Work required:
In the records below, work out how many lines hold the word "Tusk". Report the number alone.
Top of Records for this task
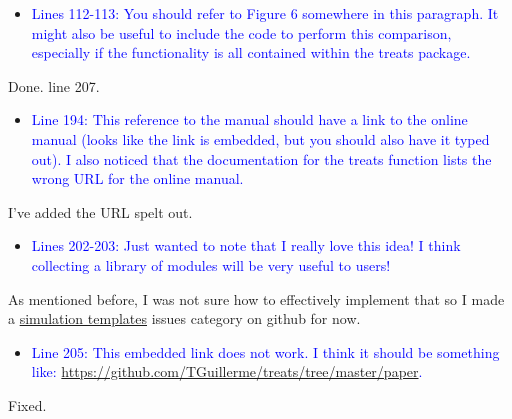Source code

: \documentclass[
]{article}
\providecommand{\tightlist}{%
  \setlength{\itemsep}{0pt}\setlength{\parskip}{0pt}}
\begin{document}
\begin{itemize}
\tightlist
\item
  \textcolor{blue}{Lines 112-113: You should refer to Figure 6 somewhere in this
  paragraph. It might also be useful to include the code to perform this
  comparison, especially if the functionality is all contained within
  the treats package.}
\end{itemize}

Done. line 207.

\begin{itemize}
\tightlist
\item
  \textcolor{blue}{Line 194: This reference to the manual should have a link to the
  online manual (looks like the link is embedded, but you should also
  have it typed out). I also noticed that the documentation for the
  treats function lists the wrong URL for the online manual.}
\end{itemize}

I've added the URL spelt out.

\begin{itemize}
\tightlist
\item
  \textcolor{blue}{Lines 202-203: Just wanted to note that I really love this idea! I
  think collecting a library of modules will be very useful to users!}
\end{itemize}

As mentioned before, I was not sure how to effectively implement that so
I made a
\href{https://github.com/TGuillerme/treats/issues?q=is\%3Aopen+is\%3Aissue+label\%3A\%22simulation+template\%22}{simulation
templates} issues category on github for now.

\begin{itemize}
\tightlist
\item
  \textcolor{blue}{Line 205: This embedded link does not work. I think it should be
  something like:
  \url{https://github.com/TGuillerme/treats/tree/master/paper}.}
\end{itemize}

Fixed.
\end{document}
Bottom of Records for this task
Top of Records for this task
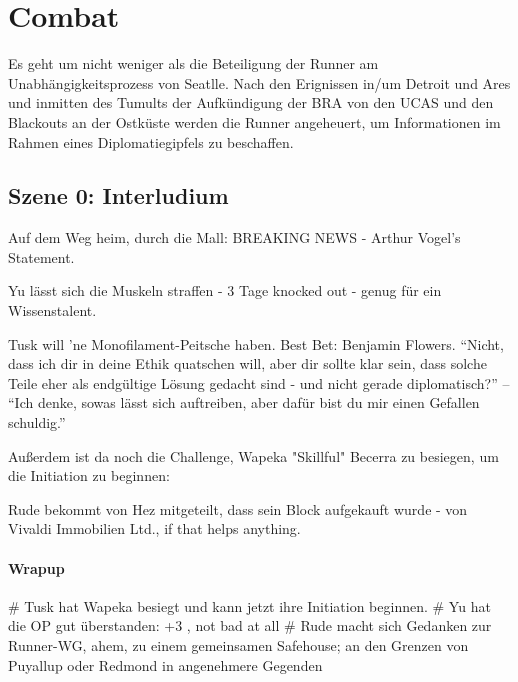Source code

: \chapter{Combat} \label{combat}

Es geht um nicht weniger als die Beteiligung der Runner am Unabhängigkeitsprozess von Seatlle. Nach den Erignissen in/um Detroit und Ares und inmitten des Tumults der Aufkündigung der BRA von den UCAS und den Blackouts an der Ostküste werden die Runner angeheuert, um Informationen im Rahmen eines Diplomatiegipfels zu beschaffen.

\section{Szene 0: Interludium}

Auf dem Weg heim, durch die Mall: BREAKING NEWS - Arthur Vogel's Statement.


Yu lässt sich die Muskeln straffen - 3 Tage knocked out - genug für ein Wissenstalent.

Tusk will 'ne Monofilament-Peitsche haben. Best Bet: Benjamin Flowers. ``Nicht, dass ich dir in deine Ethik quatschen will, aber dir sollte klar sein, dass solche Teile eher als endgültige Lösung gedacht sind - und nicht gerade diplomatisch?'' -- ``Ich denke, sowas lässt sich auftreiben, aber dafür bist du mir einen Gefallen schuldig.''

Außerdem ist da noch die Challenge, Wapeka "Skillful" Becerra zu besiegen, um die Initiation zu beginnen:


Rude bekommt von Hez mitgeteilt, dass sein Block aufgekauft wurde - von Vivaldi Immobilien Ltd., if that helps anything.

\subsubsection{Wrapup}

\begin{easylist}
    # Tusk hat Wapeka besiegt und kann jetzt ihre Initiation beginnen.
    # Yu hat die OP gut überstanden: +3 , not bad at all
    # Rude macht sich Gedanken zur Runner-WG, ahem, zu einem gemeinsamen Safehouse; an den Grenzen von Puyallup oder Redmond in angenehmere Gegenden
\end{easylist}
Bottom of Records for this task
Top of Records for this task
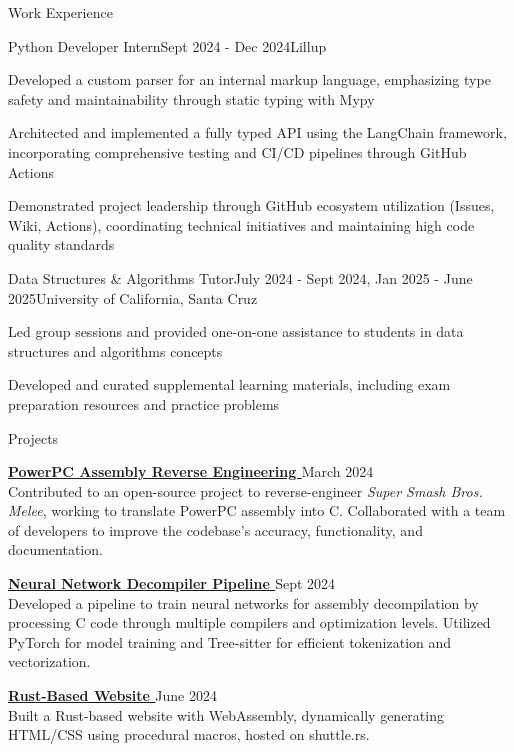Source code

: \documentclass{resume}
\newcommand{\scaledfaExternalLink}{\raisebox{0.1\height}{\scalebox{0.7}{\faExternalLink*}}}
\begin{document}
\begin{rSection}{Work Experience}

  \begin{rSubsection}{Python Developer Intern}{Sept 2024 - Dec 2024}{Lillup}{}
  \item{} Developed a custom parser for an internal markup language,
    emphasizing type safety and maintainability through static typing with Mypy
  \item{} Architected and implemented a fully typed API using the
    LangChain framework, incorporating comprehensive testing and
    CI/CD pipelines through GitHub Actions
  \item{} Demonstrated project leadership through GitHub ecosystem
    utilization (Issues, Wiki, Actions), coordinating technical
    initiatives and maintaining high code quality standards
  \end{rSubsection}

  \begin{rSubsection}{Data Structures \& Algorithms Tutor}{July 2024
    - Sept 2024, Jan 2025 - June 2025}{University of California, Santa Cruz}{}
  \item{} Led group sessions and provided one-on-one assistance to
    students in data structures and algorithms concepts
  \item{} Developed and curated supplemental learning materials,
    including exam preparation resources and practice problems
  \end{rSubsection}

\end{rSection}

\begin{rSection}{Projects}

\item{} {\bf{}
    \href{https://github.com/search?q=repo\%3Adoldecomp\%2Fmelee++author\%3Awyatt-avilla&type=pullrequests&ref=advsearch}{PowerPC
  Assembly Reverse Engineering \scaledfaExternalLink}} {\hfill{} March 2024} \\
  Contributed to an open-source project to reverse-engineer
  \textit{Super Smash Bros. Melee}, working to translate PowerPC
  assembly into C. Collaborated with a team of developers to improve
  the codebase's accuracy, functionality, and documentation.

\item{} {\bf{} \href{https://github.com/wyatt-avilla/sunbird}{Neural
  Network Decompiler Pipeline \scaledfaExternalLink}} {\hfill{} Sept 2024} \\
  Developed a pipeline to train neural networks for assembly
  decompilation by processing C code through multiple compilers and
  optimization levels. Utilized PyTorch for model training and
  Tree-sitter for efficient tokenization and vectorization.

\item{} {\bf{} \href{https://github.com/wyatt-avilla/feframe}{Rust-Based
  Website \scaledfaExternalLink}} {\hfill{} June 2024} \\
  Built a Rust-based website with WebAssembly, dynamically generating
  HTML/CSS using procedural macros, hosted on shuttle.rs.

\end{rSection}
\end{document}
Bottom of Records for this task
Exercise output:
2